Los indicadores hoteleros explican además por qué Qatar se considera una parte importante del rompecabezas turístico regional. El número de noches de habitación vendidas en 2025 superó los 10,8 millones, un 8,6 por ciento más que en 2024, mientras que la ocupación media del mercado subió al 71 por ciento. Para un país que aumentó considerablemente la capacidad de alojamiento antes del Mundial, mantener la demanda tras la finalización del evento es clave para la rentabilidad a largo plazo de las inversiones. Qatar, al mismo tiempo, utiliza cada vez más un calendario de manifestaciones deportivas, empresariales y culturales para reducir la estacionalidad y atraer huéspedes de más mercados emisores.
El turismo como parte de una transformación económica más amplia
El crecimiento turístico de Oriente Medio no puede observarse separado de la estrategia más amplia de transformación económica. Arabia Saudí intenta reducir su dependencia del petróleo y crear nuevos puestos de trabajo en servicios, entretenimiento, cultura y hostelería. Los EAU intentan mantener su estatus de centro global de capital, transporte y consumo. Qatar quiere capitalizar la infraestructura construida para el Mundial y reforzar su reconocimiento más allá del sector energético. Omán, Jordania y otros destinos intentan aprovechar el impulso regional mediante turismo de nicho, cultural, natural o de negocios.
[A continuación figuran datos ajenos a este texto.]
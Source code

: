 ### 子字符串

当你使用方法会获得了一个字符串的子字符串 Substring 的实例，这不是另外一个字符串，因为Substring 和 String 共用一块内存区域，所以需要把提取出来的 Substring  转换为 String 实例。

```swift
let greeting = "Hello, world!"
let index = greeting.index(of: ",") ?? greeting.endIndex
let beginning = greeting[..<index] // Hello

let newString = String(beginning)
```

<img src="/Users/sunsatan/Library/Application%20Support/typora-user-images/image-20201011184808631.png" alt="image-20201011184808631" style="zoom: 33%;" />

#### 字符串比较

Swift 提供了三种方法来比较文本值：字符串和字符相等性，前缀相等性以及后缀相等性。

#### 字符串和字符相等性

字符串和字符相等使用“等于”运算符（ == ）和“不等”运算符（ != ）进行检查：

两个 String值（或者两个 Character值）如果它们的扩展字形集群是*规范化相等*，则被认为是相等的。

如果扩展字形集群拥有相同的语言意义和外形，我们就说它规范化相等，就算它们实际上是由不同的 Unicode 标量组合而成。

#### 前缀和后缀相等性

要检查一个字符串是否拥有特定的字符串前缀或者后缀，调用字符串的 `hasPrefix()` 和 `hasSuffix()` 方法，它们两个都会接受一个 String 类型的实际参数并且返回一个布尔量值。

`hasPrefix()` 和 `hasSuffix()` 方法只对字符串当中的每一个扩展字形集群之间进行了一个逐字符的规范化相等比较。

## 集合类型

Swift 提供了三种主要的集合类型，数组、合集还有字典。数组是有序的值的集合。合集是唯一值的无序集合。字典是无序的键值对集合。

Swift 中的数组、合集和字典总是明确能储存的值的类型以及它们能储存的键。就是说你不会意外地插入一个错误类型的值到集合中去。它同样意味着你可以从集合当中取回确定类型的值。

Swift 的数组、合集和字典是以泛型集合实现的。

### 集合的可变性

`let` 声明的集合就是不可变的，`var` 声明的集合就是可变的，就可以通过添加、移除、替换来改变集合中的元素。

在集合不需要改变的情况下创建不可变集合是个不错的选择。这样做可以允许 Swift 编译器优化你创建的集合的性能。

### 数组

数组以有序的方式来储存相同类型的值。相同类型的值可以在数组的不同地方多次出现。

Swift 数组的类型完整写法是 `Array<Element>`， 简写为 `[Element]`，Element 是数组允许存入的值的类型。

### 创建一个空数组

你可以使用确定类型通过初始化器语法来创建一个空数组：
El WTTC destaca en su análisis que las inversiones en infraestructura, conectividad aérea, desarrollo de destinos y cooperación público-privada son decisivas para la continuación del crecimiento. Esto coincide con las políticas de numerosos gobiernos de la región, que ven el turismo como una forma de crear puestos de trabajo y atraer capital extranjero. Sin embargo, tal estrategia presupone una estabilidad política continua y la capacidad de los destinos para mantener la reputación de lugares seguros, bien conectados y bien gestionados para vacaciones, reuniones de negocios y grandes eventos.
El optimismo a largo plazo permanece, pero el mercado exige seguridad
Oxford Economics, por tanto, no afirma que el ascenso turístico de Oriente Medio se haya interrumpido, sino que ha entrado en una fase más sensible. Los indicadores de sentimiento a corto plazo se han deteriorado debido a las circunstancias de seguridad, y las expectativas de llegadas y ocupación hotelera en el período cercano son considerablemente más débiles que a nivel global. Aun así, los fundamentos a largo plazo siguen siendo sólidos: la región cuenta con capital, estrategias estatales ambiciosas, aerolíneas globales, una oferta hotelera creciente, grandes calendarios de eventos y la voluntad política de que el turismo se convierta en uno de los pilares del desarrollo.
Para la industria turística, esto significa que el próximo período no estará marcado solo por una carrera en el número de nuevas habitaciones, terminales y resorts de lujo, sino también por la capacidad de gestionar el riesgo. Los destinos que logren comunicar la seguridad de forma convincente, mantener la conectividad aérea, diversificar los mercados emisores y ofrecer contenido más allá de los espectáculos a corto plazo tendrán una mejor posición en la competencia global. Oriente Medio demostró en 2025 que puede crecer más rápido que el promedio mundial; en 2026 y después tendrá que demostrar que ese crecimiento también puede resistir períodos de inestabilidad política y de seguridad.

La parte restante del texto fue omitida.